─── Records provided ───
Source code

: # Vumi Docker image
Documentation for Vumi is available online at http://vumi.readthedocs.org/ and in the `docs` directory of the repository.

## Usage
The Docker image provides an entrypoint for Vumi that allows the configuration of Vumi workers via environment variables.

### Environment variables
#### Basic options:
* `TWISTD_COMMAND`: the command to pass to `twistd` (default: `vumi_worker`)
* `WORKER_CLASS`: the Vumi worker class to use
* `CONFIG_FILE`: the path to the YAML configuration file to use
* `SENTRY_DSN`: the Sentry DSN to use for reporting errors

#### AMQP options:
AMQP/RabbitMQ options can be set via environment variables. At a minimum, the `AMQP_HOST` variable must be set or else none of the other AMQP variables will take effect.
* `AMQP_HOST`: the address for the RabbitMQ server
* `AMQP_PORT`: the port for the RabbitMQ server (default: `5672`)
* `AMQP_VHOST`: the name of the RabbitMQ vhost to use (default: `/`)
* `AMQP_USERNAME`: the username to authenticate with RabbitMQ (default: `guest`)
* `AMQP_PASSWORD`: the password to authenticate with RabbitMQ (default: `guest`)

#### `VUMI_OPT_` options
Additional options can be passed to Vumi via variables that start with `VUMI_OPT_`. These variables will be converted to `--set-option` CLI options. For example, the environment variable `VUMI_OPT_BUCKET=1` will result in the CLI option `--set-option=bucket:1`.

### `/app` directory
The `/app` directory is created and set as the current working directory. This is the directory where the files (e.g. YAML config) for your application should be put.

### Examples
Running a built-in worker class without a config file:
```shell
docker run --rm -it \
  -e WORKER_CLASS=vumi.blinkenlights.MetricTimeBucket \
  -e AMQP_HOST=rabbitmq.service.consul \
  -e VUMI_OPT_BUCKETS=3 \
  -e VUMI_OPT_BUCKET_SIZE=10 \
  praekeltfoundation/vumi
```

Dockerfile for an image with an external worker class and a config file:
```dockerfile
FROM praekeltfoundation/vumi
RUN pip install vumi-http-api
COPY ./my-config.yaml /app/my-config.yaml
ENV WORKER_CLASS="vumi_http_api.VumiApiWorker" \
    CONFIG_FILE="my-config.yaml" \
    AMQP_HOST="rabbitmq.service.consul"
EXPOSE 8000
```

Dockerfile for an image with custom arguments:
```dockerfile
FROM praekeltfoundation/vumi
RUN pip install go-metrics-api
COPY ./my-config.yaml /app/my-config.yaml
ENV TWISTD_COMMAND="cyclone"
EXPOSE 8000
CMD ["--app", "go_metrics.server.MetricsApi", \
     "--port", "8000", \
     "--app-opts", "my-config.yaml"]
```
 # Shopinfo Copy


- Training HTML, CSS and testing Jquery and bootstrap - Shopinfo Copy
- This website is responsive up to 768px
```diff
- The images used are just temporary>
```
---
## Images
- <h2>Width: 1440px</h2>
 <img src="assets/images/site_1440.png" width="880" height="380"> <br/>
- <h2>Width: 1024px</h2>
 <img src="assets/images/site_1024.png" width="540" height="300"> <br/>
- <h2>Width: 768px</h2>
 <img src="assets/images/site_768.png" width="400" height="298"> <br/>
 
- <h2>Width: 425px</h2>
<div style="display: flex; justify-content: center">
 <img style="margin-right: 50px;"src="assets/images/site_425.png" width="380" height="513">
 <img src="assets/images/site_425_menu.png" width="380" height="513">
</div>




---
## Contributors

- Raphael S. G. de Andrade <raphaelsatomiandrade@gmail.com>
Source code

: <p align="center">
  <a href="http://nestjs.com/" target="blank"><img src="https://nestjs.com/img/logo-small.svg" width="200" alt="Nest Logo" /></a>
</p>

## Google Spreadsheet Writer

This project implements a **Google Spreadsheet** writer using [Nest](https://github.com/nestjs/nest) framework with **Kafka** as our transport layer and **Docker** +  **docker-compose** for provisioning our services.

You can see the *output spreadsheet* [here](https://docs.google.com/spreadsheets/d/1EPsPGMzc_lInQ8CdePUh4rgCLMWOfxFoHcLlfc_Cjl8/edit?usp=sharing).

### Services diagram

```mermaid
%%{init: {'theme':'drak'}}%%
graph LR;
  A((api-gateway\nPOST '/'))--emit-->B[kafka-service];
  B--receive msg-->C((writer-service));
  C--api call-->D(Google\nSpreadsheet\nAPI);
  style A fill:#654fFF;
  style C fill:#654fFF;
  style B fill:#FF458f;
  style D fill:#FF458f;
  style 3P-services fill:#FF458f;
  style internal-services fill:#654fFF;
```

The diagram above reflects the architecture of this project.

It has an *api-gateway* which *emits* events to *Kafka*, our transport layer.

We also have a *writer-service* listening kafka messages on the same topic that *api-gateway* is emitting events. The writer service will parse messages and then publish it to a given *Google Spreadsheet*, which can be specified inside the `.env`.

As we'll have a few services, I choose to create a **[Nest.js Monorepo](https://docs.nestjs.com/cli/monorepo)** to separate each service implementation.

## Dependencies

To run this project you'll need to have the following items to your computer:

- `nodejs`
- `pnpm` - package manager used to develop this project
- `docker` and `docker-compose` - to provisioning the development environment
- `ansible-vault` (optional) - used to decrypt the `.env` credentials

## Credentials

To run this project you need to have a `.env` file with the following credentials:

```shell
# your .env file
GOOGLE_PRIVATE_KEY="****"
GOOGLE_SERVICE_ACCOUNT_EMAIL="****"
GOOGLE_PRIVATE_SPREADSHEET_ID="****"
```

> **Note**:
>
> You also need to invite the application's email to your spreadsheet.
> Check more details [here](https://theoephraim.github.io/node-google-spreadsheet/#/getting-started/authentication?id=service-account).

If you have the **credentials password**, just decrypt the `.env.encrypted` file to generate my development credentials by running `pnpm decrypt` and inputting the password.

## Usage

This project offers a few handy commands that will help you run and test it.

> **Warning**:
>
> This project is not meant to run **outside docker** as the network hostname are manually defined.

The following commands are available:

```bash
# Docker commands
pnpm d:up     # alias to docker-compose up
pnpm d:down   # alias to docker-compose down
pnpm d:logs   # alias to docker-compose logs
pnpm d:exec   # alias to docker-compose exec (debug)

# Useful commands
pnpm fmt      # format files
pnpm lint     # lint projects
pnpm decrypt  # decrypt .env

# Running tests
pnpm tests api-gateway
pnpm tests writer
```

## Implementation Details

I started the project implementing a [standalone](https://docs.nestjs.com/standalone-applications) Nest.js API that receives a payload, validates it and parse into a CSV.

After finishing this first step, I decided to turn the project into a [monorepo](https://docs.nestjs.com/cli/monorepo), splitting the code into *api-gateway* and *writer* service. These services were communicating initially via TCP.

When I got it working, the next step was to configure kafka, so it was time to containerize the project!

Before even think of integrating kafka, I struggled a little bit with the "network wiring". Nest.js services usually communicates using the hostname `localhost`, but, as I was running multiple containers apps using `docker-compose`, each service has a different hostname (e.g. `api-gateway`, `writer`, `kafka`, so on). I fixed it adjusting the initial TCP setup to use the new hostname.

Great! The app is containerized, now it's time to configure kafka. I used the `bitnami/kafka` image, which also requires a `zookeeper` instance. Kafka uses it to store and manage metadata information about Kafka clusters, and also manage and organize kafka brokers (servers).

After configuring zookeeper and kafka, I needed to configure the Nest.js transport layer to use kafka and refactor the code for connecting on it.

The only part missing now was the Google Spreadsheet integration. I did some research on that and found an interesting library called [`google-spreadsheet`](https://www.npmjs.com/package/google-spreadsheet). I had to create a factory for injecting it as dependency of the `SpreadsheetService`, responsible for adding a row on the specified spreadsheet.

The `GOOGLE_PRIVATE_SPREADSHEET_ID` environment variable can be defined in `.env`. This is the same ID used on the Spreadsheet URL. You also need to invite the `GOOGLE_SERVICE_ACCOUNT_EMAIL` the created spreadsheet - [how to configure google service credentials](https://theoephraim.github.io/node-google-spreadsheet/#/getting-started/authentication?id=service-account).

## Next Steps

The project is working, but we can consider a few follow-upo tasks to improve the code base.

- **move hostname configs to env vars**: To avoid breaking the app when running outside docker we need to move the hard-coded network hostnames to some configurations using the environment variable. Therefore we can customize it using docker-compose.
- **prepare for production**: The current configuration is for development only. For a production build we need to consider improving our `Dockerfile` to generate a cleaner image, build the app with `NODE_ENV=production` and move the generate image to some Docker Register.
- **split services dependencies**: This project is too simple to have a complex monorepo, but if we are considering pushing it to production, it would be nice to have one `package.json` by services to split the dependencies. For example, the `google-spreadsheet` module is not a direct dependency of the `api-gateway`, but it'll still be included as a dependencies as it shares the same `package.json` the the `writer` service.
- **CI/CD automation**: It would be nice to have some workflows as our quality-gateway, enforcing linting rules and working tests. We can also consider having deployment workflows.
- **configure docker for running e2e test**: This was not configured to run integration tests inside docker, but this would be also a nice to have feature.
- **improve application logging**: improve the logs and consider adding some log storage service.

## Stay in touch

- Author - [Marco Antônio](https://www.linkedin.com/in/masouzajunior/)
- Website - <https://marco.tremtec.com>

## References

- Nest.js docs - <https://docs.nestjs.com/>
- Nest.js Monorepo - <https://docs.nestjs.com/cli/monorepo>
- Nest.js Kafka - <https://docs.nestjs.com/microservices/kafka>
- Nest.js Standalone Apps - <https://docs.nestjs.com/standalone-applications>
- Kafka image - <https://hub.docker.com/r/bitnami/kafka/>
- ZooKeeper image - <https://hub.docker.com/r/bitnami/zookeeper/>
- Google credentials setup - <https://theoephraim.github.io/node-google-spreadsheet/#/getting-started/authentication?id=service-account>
───
**Task statement**: Copy every line of the data where "following" is found.

**Exercise solution**:
To run this project you'll need to have the following items to your computer:
To run this project you need to have a `.env` file with the following credentials:
The following commands are available:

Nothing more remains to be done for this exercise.